╭─ PROVIDED DATA

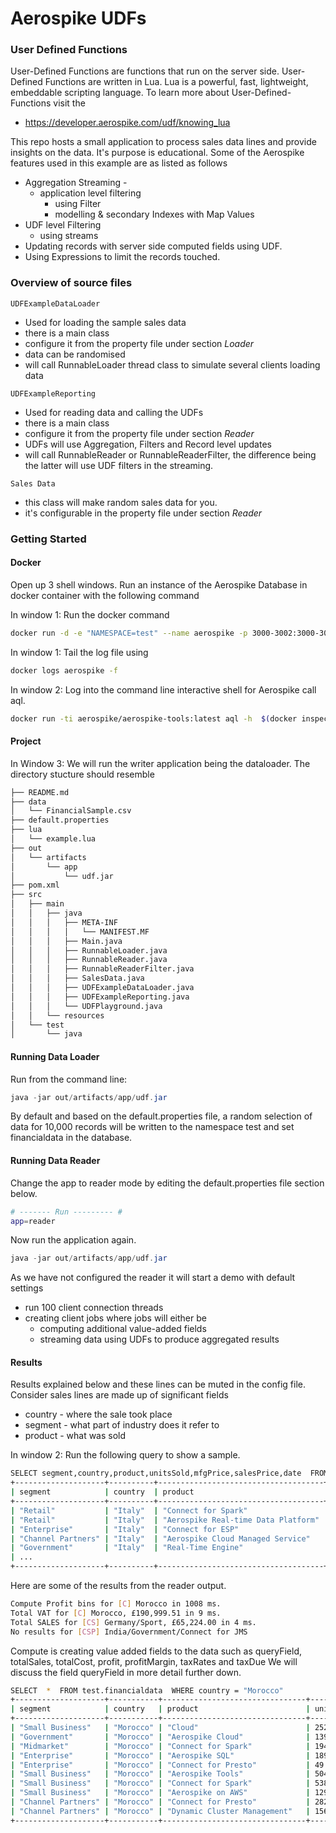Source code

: # Aerospike UDFs

### User Defined Functions

User-Defined Functions are functions that run on the server side. User-Defined Functions are written in Lua. Lua is a powerful, fast, lightweight, embeddable scripting language.
To learn more about User-Defined-Functions visit the 
 - https://developer.aerospike.com/udf/knowing_lua 

This repo hosts a small application to process sales data lines and provide insights on the data. 
It's purpose is educational. Some of the Aerospike features used in this example are as listed as follows

  - Aggregation Streaming - 
    - application level filtering 
       - using Filter
       - modelling & secondary Indexes with Map Values
  - UDF level Filtering 
      - using streams
  - Updating records with server side computed fields using UDF.
  - Using Expressions to limit the records touched.

### Overview of source files

```UDFExampleDataLoader```
  - Used for loading the sample sales data
  - there is a main class 
  - configure it from the property file under section *Loader*
  - data can be randomised
  - will call RunnableLoader thread class to simulate several clients loading data
 
```UDFExampleReporting```
  - Used for reading data and calling the UDFs
  - there is a main class
  - configure it from the property file under section *Reader*
  - UDFs will use Aggregation, Filters and Record level updates
  - will call RunnableReader or RunnableReaderFilter, the difference being the latter will use UDF filters in the streaming.
  
```Sales Data```
  - this class will make random sales data for you.
  - it's configurable in the property file under section *Reader*

### Getting Started

#### Docker

Open up 3 shell windows. Run an instance of the Aerospike Database in docker container with the following command

In window 1: Run the docker command
```bash
docker run -d -e "NAMESPACE=test" --name aerospike -p 3000-3002:3000-3002 -v aerospike-etc-6-1:/opt/aerospike/etc/ -v aerospike-data-6-1:/opt/aerospike/data aerospike:ce-6.1.0.3
```
In window 1: Tail the log file using
```bash
docker logs aerospike -f
```
In window 2: Log into the command line interactive shell for Aerospike call aql.
```bash
docker run -ti aerospike/aerospike-tools:latest aql -h  $(docker inspect -f '{{.NetworkSettings.IPAddress }}' aerospike)
```

#### Project
In Window 3: We will run the writer application being the dataloader.
The directory stucture should resemble
```bash 
├── README.md
├── data
│   └── FinancialSample.csv
├── default.properties
├── lua
│   └── example.lua
├── out
│   └── artifacts
│       └── app
│           └── udf.jar
├── pom.xml
├── src
│   ├── main
│   │   ├── java
│   │   │   ├── META-INF
│   │   │   │   └── MANIFEST.MF
│   │   │   ├── Main.java
│   │   │   ├── RunnableLoader.java
│   │   │   ├── RunnableReader.java
│   │   │   ├── RunnableReaderFilter.java
│   │   │   ├── SalesData.java
│   │   │   ├── UDFExampleDataLoader.java
│   │   │   ├── UDFExampleReporting.java
│   │   │   └── UDFPlayground.java
│   │   └── resources
│   └── test
│       └── java
```

#### Running Data Loader
Run from the command line:
```java 
java -jar out/artifacts/app/udf.jar
```
By default and based on the default.properties file, a random selection of data for 10,000 records will be written to the namespace test and set financialdata in the database.

#### Running Data Reader
Change the app to reader mode by editing the default.properties file section below.
```bash
# ------- Run --------- #
app=reader
```

Now run the application again.
```java 
java -jar out/artifacts/app/udf.jar
```
As we have not configured the reader it will start a demo with default settings
 - run 100 client connection threads
 - creating client jobs where jobs will either be 
   - computing additional value-added fields
   - streaming data using UDFs to produce aggregated results

#### Results
Results explained below and these lines can be muted in the config file.
Consider sales lines are made up of significant fields
 - country - where the sale took place
 - segment - what part of industry does it refer to
 - product - what was sold

In window 2: Run the following query to show a sample.
```bash
SELECT segment,country,product,unitsSold,mfgPrice,salesPrice,date  FROM test.financialdata  WHERE country = "Italy"
+--------------------+----------+-------------------------------------+------------+-----------+-------------+--------------+
| segment            | country  | product                             | unitsSold  | mfgPrice  | salesPrice  | date         |
+--------------------+----------+-------------------------------------+------------+-----------+-------------+--------------+
| "Retail"           | "Italy"  | "Connect for Spark"                 | 877        | 7         | 117         | "01/12/2014" |
| "Retail"           | "Italy"  | "Aerospike Real-time Data Platform" | 1461       | 97        | 13          | "01/04/2014" |
| "Enterprise"       | "Italy"  | "Connect for ESP"                   | 547        | 78        | 9           | "01/05/2014" |
| "Channel Partners" | "Italy"  | "Aerospike Cloud Managed Service"   | 121        | 0         | 1           | "01/10/2014" |
| "Government"       | "Italy"  | "Real-Time Engine"                  | 471        | 8         | 3           | "01/10/2014" |
| ...
+--------------------+----------+-------------------------------------+------------+-----------+-------------+--------------+
```
Here are some of the results from the reader output.

```bash
Compute Profit bins for [C] Morocco in 1008 ms.
Total VAT for [C] Morocco, £190,999.51 in 9 ms.
Total SALES for [CS] Germany/Sport, £65,224.00 in 4 ms.
No results for [CSP] India/Government/Connect for JMS
```
Compute is creating value added fields to the data such as queryField, totalSales, totalCost, profit, profitMargin, taxRates and taxDue
We will discuss the field queryField in more detail further down.
```bash
SELECT  *  FROM test.financialdata  WHERE country = "Morocco"
+--------------------+-----------+--------------------------------+-----------+----------+------------+--------------+----------------------------------------------------------------------------------------------------------------------------------+------------+-----------+---------+--------------+----------+-------------------+
| segment            | country   | product                        | unitsSold | mfgPrice | salesPrice | date         | queryField                                                                                                                       | totalSales | totalCost | profit  | profitMargin | taxRates | taxDue            |
+--------------------+-----------+--------------------------------+-----------+----------+------------+--------------+----------------------------------------------------------------------------------------------------------------------------------+------------+-----------+---------+--------------+----------+-------------------+
| "Small Business"   | "Morocco" | "Cloud"                        | 252       | 1        | 147        | "01/10/2013" | MAP('{"MAR/CS":"Morocco/Small Business", "MAR/CSP":"Morocco/Small Business/Cloud", "MAR/C":"Morocco"}')                          | 37044      | 252       | 36792   | 99           | 20       | 6132              |
| "Government"       | "Morocco" | "Aerospike Cloud"              | 1397      | 0        | 6          | "01/03/2014" | MAP('{"MAR/CS":"Morocco/Government", "MAR/CSP":"Morocco/Government/Aerospike Cloud", "MAR/C":"Morocco"}')                        | 8382       | 0         | 8382    | 100          | 20       | 1397              |
| "Midmarket"        | "Morocco" | "Connect for Spark"            | 1948      | 204      | 110        | "01/01/2014" | MAP('{"MAR/CS":"Morocco/Midmarket", "MAR/CSP":"Morocco/Midmarket/Connect for Spark", "MAR/C":"Morocco"}')                        | 214280     | 397392    | -183112 | -86          | 20       | 0                 |
| "Enterprise"       | "Morocco" | "Aerospike SQL"                | 1897      | 3        | 6          | "01/04/2014" | MAP('{"MAR/CS":"Morocco/Enterprise", "MAR/CSP":"Morocco/Enterprise/Aerospike SQL", "MAR/C":"Morocco"}')                          | 11382      | 5691      | 5691    | 50           | 20       | 948.5             |
| "Enterprise"       | "Morocco" | "Connect for Presto"           | 49        | 18       | 105        | "01/11/2013" | MAP('{"MAR/CS":"Morocco/Enterprise", "MAR/CSP":"Morocco/Enterprise/Connect for Presto", "MAR/C":"Morocco"}')                     | 5145       | 882       | 4263    | 82           | 20       | 710.5             |
| "Small Business"   | "Morocco" | "Aerospike Tools"              | 504       | 0        | 7          | "01/10/2014" | MAP('{"MAR/CS":"Morocco/Small Business", "MAR/CSP":"Morocco/Small Business/Aerospike Tools", "MAR/C":"Morocco"}')                | 3528       | 0         | 3528    | 100          | 20       | 588               |
| "Small Business"   | "Morocco" | "Connect for Spark"            | 538       | 54       | 114        | "01/12/2014" | MAP('{"MAR/CS":"Morocco/Small Business", "MAR/CSP":"Morocco/Small Business/Connect for Spark", "MAR/C":"Morocco"}')              | 61332      | 29052     | 32280   | 52           | 20       | 5380              |
| "Small Business"   | "Morocco" | "Aerospike on AWS"             | 129       | 7        | 5          | "01/09/2014" | MAP('{"MAR/CS":"Morocco/Small Business", "MAR/CSP":"Morocco/Small Business/Aerospike on AWS", "MAR/C":"Morocco"}')               | 645        | 903       | -258    | -40          | 20       | 0                 |
| "Channel Partners" | "Morocco" | "Connect for Presto"           | 282       | 80       | 7          | "01/10/2014" | MAP('{"MAR/CS":"Morocco/Channel Partners", "MAR/CSP":"Morocco/Channel Partners/Connect for Presto", "MAR/C":"Morocco"}')         | 1974       | 22560     | -20586  | -1043        | 20       | 0                 |
| "Channel Partners" | "Morocco" | "Dynamic Cluster Management"   | 1564      | 5        | 105        | "01/07/2014" | MAP('{"MAR/CS":"Morocco/Channel Partners", "MAR/CSP":"Morocco/Channel Partners/Dynamic Cluster Management", "MAR/C":"Morocco"}') | 164220     | 7820      | 156400  | 95           | 20       | 26066.66666666666 |
+--------------------+-----------+--------------------------------+-----------+----------+------------+--------------+----------------------------------------------------------------------------------------------------------------------------------+------------+-----------+---------+--------------+----------+-------------------+
```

╰─

Each line from the start of the listing above through the line with "- it's configurable" is what to output, exactly as written and without pictures.

* SOLUTION FOR THIS PROBLEM:
Source code

: # Aerospike UDFs

### User Defined Functions

User-Defined Functions are functions that run on the server side. User-Defined Functions are written in Lua. Lua is a powerful, fast, lightweight, embeddable scripting language.
To learn more about User-Defined-Functions visit the 
 - https://developer.aerospike.com/udf/knowing_lua 

This repo hosts a small application to process sales data lines and provide insights on the data. 
It's purpose is educational. Some of the Aerospike features used in this example are as listed as follows

  - Aggregation Streaming - 
    - application level filtering 
       - using Filter
       - modelling & secondary Indexes with Map Values
  - UDF level Filtering 
      - using streams
  - Updating records with server side computed fields using UDF.
  - Using Expressions to limit the records touched.

### Overview of source files

```UDFExampleDataLoader```
  - Used for loading the sample sales data
  - there is a main class 
  - configure it from the property file under section *Loader*
  - data can be randomised
  - will call RunnableLoader thread class to simulate several clients loading data
 
```UDFExampleReporting```
  - Used for reading data and calling the UDFs
  - there is a main class
  - configure it from the property file under section *Reader*
  - UDFs will use Aggregation, Filters and Record level updates
  - will call RunnableReader or RunnableReaderFilter, the difference being the latter will use UDF filters in the streaming.
  
```Sales Data```
  - this class will make random sales data for you.
  - it's configurable in the property file under section *Reader*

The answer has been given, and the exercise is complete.